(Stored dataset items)
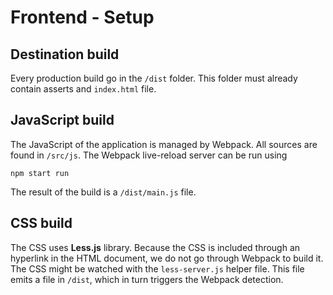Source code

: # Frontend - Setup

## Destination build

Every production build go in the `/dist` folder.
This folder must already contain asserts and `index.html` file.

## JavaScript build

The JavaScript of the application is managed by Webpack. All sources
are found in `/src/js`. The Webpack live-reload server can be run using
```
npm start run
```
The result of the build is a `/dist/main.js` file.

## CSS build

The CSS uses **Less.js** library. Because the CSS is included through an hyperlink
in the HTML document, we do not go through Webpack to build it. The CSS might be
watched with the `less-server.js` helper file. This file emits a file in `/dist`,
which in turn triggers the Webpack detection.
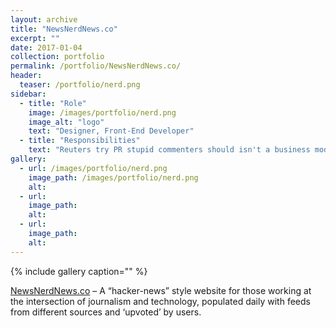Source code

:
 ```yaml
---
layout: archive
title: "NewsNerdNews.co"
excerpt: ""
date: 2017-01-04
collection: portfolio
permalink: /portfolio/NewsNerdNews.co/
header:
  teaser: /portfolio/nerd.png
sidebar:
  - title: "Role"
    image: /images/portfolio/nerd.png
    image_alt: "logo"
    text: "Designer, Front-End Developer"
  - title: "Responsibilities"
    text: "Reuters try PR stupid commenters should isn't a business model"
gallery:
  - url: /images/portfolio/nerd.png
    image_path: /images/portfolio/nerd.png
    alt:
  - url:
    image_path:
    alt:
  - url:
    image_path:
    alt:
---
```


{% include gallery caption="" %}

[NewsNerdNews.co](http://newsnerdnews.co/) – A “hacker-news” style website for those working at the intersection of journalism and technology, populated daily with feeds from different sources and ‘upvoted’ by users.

...

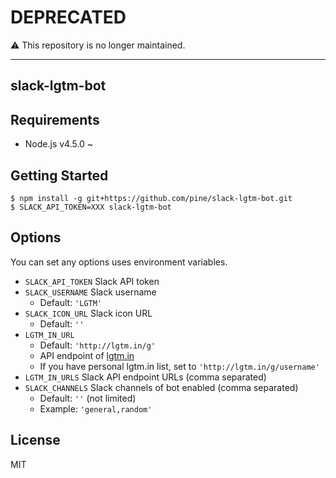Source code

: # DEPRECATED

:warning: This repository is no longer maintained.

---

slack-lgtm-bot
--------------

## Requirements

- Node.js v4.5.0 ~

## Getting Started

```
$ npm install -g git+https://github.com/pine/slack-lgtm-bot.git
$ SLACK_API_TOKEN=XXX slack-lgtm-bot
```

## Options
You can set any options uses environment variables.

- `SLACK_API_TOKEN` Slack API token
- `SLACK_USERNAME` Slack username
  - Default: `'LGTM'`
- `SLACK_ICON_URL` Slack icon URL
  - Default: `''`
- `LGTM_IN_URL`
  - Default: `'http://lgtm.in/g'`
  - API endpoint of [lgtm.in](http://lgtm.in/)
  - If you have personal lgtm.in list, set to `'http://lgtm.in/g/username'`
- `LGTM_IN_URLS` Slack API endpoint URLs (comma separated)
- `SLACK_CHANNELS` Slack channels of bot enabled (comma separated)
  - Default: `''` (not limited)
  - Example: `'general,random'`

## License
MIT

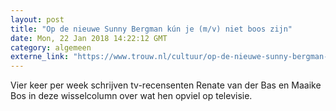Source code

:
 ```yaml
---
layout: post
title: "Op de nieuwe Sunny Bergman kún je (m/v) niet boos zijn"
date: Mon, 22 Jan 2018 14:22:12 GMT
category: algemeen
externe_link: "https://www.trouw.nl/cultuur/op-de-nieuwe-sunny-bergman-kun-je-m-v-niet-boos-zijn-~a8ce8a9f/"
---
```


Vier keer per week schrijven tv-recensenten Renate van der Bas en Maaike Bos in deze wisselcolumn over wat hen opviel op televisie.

_WHAT IS REQUIRED_.
Copy each line of the data that contains the word "date", leaving the other lines out.

_RESULT FOR THIS EXERCISE_.
date: 2017-01-04
date: Mon, 22 Jan 2018 14:22:12 GMT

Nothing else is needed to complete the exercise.